Regime forfettario, reverse charge anche sugli acquisti all’estero
Per le sue peculiarità, il regime forfettario ha un particolare rapporto con il meccanismo dell’inversione contabile di cui all’articolo 17 del Dpr 633/72. Tale modalità di assolvimento dell’imposta prevede che il debitore Iva sia il cessionario/committente; pertanto, la fattura è emessa senza Iva e il cliente, una volta ricevuto il documento, lo integra con l’imposta e lo contabilizza sia nel registro degli acquisti che in quello delle vendite. Il reverse charge, quindi, implica che l’acquirente ponga in essere determinati adempimenti contabili e fiscali, dai quali però i soggetti che operano in regime forfettario sono esonerati. A confermarlo è la circolare dell’agenzia delle Entrate n. 14/E/2015, la quale ha precisato che «il reverse charge non trova applicazione alle prestazioni di servizi rese nei confronti di soggetti che, beneficiando di particolari regimi fiscali, sono di fatto esonerati dagli adempimenti previsti dal Dpr n. 633 del 1972». Pertanto, non essendo tenuto alla registrazione delle fatture, il forfetario non potrebbe poi adempiere correttamente agli obblighi imposti dalla normativa ex articolo 17. La criticità si presenta unicamente per gli acquisti, considerato che qualora il fornitore avesse aderito al regime forfetario non applicherebbe l’Iva indipendentemente dall’operazione posta in essere, non rilevando la tipologia di cessione realizzata. Se, invece, il cliente fosse un forfetario, non solo il cedente/prestatore non dovrà applicare il reverse charge, ma dovrà anche ricorrere alle regole Iva ordinarie, addebitando, di conseguenza, l’Iva direttamente in fattura.

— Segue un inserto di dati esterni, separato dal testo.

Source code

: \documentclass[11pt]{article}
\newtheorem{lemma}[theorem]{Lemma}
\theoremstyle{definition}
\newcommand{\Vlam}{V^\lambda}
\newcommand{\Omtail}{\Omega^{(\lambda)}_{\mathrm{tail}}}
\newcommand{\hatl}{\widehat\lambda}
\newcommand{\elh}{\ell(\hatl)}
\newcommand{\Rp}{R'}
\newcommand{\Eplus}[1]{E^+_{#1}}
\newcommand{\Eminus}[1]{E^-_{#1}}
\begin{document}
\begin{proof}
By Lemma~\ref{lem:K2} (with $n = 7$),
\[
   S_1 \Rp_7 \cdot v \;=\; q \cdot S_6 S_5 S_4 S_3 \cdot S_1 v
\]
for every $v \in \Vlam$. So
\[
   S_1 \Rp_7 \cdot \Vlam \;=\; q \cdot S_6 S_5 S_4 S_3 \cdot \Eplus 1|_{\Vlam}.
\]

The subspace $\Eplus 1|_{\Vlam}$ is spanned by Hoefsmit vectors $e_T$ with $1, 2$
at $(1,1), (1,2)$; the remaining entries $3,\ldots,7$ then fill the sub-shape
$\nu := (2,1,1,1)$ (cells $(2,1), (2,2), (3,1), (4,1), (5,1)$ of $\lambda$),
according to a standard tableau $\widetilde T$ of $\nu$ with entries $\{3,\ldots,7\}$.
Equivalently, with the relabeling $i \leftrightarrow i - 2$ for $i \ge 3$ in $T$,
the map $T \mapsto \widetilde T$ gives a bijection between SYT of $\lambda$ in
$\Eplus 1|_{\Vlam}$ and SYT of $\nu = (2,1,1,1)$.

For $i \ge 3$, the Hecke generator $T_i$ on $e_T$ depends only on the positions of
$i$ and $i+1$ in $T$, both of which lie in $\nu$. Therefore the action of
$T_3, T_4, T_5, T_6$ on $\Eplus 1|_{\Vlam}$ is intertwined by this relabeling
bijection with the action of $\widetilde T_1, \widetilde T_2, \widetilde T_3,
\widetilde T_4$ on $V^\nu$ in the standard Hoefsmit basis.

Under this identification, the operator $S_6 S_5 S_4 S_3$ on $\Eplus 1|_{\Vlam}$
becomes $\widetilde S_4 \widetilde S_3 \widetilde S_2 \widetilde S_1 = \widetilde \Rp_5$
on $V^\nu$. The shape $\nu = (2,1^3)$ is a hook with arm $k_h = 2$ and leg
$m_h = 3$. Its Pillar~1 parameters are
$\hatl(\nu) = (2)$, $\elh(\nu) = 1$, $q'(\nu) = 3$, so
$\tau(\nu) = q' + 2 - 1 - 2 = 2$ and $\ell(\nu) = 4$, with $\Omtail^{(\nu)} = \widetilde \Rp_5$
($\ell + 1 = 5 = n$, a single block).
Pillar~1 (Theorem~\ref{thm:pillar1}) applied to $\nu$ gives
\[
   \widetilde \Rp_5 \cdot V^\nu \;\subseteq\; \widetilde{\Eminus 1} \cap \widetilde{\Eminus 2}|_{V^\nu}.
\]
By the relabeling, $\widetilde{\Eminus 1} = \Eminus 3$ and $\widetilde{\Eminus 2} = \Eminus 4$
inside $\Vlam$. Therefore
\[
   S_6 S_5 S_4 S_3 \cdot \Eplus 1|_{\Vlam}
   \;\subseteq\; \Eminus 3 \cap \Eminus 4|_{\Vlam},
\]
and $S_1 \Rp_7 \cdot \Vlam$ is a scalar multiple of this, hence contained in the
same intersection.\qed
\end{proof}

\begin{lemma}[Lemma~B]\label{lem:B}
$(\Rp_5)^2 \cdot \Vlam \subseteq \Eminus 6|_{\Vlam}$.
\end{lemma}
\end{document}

L’inversione contabile, tuttavia, non si applica unicamente alle operazioni nazionali, ma è richiesta anche per gli acquisti internazionali, considerato che il cliente nazionale è tenuto ad integrare la fattura ricevuta dal fornitore estero con l’imposta. Il trattamento riservato alle transazioni estere è stato analizzato dall’agenzia delle Entrate nella circolare n. 10/E/2016. In particolare, qualora il forfetario assuma la qualifica di cedente intracomunitario, emetterà la fattura senza imposta, poiché l’operazione è assimilata ad una cessione interna, riportando in fattura la seguente dicitura «non costituisce cessione intracomunitaria ai sensi dell’articolo 41, comma 2-bis, del Dl 30 agosto1993, n. 331». Per gli acquisti intracomunitari, invece, occorre verificare il superamento o meglio della soglia di 10.000 euro, in quanto laddove non dovesse essere superata, l’Iva è assolta dal cedente comunitario, pertanto, il cessionario nazionale non dovrà adempiere a specifici obblighi contabili fiscali. Se, invece, gli acquisti realizzati superino i 10mila euro annui, il forfetario è tenuto ad applicare l’Iva secondo le regole previste per gli acquisti Ue per i soggetti che operano in regime ordinario (integrazione fattura, iscrizione Vies e compilazione Intrastat). Relativamente, ai servizi intracomunitari resi e ricevuti, nonché alle operazioni poste in essere con soggetti non comunitari (extra Ue), il legislatore al comma 58 dell’articolo 1 della legge 190/2014, ha sancito l’applicazione delle regole Iva ordinarie, quindi gli articoli 7-ter e seguenti del Dpr 633/72. Resta ferma, per l’imposta relativa a queste operazioni, l’impossibilità di avvalersi del diritto alla detrazione di cui all’articolo 19 del citato decreto.